Not to take away from either of you, but I had a very similar problem with Windows XP on a Dell Inspiron 9300. I would open my insulated laptop backpack, at least once every few months, to find a computer too hot to touch and the smell of baking foamcore. I have not had that problem with Ubuntu, and it has been running on that machine since 7.04.
It was compounded by a hot day and being inside a backpack. The problem I was having at the time was a hard lockup of the system on sleep maybe 30-40% of the time due to the ATI graphics driver. My best guess is once the machine hard locked ACPI was unavailable to auto-shutdown the machine once the CPU passed its threshold so it ran until the battery died instead.
For what it's worth, the battery lasts half as long in Ubuntu than Windows (Dell Studio XPS 16).
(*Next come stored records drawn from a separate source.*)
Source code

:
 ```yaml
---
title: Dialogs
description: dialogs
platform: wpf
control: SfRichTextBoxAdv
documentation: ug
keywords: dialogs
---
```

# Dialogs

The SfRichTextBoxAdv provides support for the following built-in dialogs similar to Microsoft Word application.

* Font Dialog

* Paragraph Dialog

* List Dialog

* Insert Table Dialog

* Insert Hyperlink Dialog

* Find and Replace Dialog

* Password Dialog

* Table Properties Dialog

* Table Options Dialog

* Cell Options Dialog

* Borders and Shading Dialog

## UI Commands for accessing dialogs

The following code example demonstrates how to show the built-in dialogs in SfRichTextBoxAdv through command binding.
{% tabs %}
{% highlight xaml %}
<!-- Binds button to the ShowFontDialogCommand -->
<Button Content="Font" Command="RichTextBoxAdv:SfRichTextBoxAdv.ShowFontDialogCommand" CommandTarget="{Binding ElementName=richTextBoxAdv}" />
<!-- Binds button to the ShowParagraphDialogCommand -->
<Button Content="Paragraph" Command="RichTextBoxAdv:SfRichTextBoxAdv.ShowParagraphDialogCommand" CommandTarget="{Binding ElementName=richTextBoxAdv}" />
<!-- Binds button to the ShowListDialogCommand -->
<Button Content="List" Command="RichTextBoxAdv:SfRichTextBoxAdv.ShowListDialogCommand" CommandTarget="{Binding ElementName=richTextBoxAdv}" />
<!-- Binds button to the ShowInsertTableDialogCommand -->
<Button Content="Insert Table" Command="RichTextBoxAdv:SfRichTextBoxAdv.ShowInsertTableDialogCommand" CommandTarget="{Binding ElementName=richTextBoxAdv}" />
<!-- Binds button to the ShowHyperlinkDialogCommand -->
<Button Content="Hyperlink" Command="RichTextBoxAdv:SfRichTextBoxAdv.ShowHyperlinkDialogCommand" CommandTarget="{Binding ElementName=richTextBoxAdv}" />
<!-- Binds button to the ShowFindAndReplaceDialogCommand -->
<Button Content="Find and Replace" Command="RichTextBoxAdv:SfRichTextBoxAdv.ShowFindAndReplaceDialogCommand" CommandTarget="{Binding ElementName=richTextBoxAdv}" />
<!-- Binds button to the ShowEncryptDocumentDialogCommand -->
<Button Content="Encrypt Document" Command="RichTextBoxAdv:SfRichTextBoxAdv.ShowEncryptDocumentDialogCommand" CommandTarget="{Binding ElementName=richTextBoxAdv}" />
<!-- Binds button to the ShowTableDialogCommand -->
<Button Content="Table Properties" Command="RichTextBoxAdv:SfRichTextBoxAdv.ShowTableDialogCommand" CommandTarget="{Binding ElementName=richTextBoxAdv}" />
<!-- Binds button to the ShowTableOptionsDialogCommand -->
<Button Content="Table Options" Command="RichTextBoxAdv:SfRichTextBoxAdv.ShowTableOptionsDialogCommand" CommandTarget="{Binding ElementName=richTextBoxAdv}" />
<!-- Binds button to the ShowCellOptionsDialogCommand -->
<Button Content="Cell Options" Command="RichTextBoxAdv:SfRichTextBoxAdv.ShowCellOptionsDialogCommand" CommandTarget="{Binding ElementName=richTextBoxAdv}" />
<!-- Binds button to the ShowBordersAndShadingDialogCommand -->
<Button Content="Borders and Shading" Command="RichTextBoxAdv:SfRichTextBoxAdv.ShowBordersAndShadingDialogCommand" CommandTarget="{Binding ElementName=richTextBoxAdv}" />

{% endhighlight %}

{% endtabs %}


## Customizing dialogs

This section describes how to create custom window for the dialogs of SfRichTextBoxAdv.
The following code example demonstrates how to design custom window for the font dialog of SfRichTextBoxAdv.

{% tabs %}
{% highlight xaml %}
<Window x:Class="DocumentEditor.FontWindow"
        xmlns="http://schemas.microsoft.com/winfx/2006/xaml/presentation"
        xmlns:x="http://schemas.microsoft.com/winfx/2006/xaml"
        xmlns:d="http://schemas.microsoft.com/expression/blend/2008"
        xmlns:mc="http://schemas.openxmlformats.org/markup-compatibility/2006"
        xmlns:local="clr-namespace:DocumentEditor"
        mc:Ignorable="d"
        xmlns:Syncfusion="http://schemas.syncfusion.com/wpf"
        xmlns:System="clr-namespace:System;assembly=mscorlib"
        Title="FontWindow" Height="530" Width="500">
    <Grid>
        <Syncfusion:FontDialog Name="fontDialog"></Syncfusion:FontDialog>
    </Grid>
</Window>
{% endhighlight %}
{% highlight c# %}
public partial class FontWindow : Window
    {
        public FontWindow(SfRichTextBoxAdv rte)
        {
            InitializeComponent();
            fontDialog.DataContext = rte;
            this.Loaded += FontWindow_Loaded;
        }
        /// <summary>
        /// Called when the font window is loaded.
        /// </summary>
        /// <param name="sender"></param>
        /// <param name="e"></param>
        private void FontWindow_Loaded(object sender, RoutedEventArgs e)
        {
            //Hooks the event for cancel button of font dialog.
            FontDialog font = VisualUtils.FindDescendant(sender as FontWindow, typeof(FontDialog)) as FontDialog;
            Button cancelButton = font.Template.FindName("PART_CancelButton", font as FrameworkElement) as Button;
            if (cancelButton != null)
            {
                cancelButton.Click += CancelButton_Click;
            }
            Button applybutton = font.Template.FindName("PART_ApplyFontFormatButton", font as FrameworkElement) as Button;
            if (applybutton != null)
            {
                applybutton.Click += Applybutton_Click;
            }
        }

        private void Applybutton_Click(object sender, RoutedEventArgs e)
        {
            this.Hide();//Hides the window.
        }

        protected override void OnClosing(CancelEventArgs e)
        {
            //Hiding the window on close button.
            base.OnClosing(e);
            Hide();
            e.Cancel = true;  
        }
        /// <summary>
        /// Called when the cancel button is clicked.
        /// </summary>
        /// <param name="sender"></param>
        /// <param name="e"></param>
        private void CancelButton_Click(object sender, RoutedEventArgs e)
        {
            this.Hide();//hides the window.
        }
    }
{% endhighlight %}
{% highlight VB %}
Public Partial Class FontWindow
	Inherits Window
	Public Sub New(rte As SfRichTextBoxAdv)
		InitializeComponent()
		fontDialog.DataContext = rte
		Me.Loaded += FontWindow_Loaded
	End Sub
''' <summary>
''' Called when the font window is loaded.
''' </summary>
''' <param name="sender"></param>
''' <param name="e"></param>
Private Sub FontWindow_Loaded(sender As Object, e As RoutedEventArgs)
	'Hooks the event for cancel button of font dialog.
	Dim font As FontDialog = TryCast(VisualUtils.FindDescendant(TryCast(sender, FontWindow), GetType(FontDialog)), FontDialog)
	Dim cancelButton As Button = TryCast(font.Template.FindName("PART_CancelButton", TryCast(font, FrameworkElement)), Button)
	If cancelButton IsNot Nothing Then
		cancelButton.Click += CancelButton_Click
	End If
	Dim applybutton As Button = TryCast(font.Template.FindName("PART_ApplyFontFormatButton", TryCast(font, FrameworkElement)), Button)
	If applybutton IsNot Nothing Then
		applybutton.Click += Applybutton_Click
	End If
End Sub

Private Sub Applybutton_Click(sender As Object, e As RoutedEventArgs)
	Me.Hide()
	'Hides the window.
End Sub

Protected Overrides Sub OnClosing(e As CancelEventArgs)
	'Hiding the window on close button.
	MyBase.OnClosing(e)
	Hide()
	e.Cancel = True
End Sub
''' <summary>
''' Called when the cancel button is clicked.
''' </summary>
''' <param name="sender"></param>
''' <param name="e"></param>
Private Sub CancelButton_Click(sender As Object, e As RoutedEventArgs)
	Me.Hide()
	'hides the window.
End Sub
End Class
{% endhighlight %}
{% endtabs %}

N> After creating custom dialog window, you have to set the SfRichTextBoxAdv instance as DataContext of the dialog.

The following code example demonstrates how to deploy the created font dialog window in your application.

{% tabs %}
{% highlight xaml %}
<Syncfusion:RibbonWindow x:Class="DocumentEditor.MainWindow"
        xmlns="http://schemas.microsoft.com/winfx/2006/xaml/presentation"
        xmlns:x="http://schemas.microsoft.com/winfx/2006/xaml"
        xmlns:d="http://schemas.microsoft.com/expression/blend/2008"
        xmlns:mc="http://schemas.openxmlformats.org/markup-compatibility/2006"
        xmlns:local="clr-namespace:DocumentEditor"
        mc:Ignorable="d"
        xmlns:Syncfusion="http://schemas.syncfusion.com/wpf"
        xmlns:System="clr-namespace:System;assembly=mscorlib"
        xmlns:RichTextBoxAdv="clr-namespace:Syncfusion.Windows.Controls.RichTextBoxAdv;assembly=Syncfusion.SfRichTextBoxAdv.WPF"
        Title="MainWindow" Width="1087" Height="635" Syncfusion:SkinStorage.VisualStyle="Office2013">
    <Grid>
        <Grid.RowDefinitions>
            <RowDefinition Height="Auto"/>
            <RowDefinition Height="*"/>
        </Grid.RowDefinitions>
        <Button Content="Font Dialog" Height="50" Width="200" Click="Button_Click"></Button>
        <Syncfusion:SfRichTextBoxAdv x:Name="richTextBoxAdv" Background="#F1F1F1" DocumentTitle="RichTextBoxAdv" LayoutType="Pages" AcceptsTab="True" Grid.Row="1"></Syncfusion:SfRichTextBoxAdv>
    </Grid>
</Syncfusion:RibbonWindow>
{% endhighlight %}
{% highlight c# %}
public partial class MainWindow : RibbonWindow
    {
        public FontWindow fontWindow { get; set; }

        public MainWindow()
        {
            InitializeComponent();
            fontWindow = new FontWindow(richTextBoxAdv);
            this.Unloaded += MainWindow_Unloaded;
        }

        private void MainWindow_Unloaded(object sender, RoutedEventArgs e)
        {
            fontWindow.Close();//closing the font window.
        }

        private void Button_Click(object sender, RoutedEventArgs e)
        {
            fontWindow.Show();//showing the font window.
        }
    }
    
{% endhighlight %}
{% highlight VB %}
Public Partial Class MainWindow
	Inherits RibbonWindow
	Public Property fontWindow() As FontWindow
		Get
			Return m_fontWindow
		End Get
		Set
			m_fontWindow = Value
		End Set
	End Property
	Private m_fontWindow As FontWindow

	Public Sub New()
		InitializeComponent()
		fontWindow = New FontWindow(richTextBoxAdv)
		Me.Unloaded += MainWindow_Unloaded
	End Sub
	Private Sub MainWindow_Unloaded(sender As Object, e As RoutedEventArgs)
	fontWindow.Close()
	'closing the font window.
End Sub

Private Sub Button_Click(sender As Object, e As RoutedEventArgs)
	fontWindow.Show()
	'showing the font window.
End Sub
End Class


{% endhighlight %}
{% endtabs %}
Also the fan is always on moderately loud even if I am only browsing the web or the lid is closed, and it heats up under the trackpad more than Windows to a degree that is annoying.
I know OSS needs to be more attentive to aesthetics, but let's not forget that "Ew, I just can't STAND these fonts" is a different kind of unusable from "I tried six obscure workarounds listed in a bug report, but none worked, so I installed a different OS." Using a laptop exclusively as one's primary computer is extremely common these days. If showstopper bugs are tolerated on laptops, the perception of Linux viability for non-tinkerers is going to regress back to five or ten years ago when it was common to encounter bugs like this in a desktop install.